His Lady Waiting
by CatsOnMars
Summary: Ginny is not the type to be the damsel waiting at home while others go off to do all the fighting. But now there is nothing left for her to do but wait. Harry/Ginny.


The last thing Ginny had always seen before she kissed him was the scar. As their faces drew together, she had always noticed it there on his forehead, so large and glaring this close like she was seeing it for the first time, right before everything closed into the darkness of the kiss. For a moment even after she no longer had her eyes open, she always kept seeing the scar there behind her eyelids as a burning red shape against the black.
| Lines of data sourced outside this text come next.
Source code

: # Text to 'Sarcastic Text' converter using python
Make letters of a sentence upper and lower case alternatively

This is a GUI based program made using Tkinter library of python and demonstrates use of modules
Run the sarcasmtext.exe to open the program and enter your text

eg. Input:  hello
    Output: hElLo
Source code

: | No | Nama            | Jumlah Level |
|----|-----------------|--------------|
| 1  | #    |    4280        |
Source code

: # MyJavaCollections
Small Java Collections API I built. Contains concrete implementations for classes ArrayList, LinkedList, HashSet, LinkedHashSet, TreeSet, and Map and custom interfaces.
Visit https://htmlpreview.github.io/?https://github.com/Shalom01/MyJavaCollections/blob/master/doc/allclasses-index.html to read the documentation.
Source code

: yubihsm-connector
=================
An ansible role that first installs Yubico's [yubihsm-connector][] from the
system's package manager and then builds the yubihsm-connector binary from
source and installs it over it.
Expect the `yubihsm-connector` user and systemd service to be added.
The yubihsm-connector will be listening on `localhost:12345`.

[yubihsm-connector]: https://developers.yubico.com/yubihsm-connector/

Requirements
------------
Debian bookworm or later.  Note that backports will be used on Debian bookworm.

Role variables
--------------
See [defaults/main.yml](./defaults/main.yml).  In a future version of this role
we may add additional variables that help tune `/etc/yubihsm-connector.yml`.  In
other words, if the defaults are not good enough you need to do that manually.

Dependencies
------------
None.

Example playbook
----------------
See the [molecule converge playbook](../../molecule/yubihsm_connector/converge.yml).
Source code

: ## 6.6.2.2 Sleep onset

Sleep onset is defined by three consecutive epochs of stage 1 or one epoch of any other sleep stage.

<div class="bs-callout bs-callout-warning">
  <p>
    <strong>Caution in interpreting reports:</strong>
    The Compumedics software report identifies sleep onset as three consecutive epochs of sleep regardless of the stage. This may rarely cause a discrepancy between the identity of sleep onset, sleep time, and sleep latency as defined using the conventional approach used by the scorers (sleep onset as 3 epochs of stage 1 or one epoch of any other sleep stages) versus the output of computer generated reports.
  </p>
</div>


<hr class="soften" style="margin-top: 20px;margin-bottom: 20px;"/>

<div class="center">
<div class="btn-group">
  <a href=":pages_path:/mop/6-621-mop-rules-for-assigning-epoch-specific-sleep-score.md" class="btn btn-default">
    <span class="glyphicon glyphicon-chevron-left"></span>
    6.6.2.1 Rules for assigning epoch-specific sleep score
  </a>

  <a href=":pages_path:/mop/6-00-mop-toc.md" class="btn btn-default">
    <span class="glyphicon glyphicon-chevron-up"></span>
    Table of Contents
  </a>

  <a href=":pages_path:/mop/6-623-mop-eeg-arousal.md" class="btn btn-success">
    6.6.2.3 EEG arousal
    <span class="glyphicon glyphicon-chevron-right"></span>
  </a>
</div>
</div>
Then it would be the first thing she saw when she opened her eyes and they broke apart. Even in their happiest moments together, it was impossible to forget who he was. Perhaps that was why she had been so prepared for it when he had to leave. She was never the kind to deny and pretend.

He had been distancing himself from her the entire time he'd been staying at the Weasleys', not even talking to her in his old safe and friendly way, but then on the last day he had finally shared with her what he was setting out to do. Everyone was still in the backyard celebrating the wedding. Charlie was lighting lanterns as the last of the dim sunlight faded and nobody showed any sign of leaving the party soon.

Except for him. With the sun's diminishing light, he seemed to be reminded of what the dawning of the next day was bringing, and there was a very perceptible change in him at that point in the evening. His smile became weaker, finally fading, and he started standing away from the crowd and became very quiet. It was suddenly as if he was already gone. And finally he went around the house to the front yard and sat in the swing attached to a tree that Ginny used to sit in as a little girl and not be able to touch the grass with her feet. She thought of this as she walked around to the front of the house and found him there. She could no longer remember the feeling of her ribbon-tied pigtails flailing in the breeze and thin, airy spring dresses. The flowers in her mother's garden were all withering in the chilly mist that never lifted.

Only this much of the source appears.